The Soloist, 2009 © DreamWorks

WHY IT MATTERS: I love how it cuts to Lopez when Ayers begins to play, his head in his hands, eyes closed in thought, letting the truth of what Ayers really is wash over him with aching relief. It’s a pitch perfect shot because it reveals that Lopez is not simply looking to close the gaps on his story but actually appreciates the talent this man has and is genuinely overcome by the tragedy of what he’s become.

I like too now how the score builds on the piece (the whole composition written by the movie’s composer Dario Marianelli), a subtle cue that I missed the first time because I thought the music was for me, a kind of signal from the director that shouts, “Feel something now!” It’s actually not. It’s for Ayers, the music in his head (duh!), the feeling of bow to strings conjuring within his troubled mind a symphony of peace, something we see on his face as well. It’s quite lovely.

The Soloist, 2009 © DreamWorks

What’s more, birds fly from under the bridge up to towering buildings and then off even further, racing along open air, over two key images, the first of a parking lot full of new cars still sheathed in protective white plastic aligned in synchronized patterns and then next, the wavy twists and turns of a highway ramp system. The first reflects the ordered, rhythmic structure of notes on the neck of a cello and the other the beautiful random emotional chaos it can create. How did I miss this before? It’s a sensational sequence.

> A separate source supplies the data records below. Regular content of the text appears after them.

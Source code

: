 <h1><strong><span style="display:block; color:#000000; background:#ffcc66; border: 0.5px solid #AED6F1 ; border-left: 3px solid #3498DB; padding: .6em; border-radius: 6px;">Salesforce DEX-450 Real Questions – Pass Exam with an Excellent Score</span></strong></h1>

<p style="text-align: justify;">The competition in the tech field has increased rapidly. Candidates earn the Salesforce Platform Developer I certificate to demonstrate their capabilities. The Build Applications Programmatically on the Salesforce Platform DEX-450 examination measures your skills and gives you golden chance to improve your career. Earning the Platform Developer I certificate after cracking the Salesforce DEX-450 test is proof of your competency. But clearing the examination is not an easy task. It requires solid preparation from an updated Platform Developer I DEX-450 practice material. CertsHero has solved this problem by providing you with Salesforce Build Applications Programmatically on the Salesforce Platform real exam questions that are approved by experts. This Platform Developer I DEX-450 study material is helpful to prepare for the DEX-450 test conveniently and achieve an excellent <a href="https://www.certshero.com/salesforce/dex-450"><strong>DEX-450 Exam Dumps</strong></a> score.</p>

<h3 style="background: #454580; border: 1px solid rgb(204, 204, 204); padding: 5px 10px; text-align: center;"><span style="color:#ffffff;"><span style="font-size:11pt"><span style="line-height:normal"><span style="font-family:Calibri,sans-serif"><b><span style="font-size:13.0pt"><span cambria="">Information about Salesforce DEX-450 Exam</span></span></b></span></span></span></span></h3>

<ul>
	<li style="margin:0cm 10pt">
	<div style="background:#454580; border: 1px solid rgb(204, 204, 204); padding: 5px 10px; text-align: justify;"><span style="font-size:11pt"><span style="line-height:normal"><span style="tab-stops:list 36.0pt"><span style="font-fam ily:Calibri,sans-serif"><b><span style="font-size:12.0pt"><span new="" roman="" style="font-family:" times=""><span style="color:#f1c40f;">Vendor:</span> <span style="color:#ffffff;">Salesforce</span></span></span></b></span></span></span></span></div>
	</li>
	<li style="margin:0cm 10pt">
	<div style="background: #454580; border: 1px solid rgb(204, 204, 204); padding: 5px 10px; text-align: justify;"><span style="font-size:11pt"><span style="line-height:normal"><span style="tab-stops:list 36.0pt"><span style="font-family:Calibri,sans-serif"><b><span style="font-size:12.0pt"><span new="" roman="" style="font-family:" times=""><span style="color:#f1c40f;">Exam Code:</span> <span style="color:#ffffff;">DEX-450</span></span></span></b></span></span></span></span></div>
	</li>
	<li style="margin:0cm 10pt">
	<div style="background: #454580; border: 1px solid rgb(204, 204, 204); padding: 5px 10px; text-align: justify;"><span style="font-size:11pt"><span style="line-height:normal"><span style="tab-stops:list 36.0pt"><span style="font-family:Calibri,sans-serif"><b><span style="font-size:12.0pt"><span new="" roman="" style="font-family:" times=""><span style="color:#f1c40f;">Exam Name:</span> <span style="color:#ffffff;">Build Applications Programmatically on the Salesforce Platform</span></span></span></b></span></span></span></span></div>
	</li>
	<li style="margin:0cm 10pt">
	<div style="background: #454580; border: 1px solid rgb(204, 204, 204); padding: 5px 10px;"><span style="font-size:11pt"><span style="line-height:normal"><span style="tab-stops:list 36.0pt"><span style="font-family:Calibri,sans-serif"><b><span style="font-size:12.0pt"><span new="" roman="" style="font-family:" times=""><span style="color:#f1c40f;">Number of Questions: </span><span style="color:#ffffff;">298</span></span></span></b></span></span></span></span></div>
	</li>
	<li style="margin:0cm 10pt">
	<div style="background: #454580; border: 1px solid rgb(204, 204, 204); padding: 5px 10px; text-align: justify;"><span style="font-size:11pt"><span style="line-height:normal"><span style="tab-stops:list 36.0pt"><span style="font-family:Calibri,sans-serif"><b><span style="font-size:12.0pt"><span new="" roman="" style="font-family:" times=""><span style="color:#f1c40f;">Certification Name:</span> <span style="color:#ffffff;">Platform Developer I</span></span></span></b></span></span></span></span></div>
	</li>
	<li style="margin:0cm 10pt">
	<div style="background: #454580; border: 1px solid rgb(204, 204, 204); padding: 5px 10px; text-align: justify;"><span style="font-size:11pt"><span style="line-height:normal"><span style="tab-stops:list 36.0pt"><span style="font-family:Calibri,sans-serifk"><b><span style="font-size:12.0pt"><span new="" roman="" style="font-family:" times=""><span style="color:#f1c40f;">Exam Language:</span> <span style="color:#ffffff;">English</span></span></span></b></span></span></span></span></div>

The Soloist, 2009 © DreamWorks

IN THE END: However, as good as many moments like this are, there is a sort of artificial flavor to The Soloist that is hard to put your finger on. Take for example a scene later on when Lopez is able to get Ayres to a dress rehearsal for an orchestra playing at the opera house. Here, Wright takes the same approach as before but turns it up to mach 4, with all kinds of swirling neon lights and visual gimmickry that is meant to pull us into the magic of what live music does for Ayres but instead is just a disconcerting collage of colors and faces that doesn’t have any emotional investment like the first.

Either way, the film doesn’t really give the homelessness nor the mental illness angles the right edge or sympathy, despite great work from the cast. It’s disappointing considering the potential. Still a bit under the bridge when a broken man finds solace in the comforts of a passion long out of reach makes for something special. It’s a great movie moment.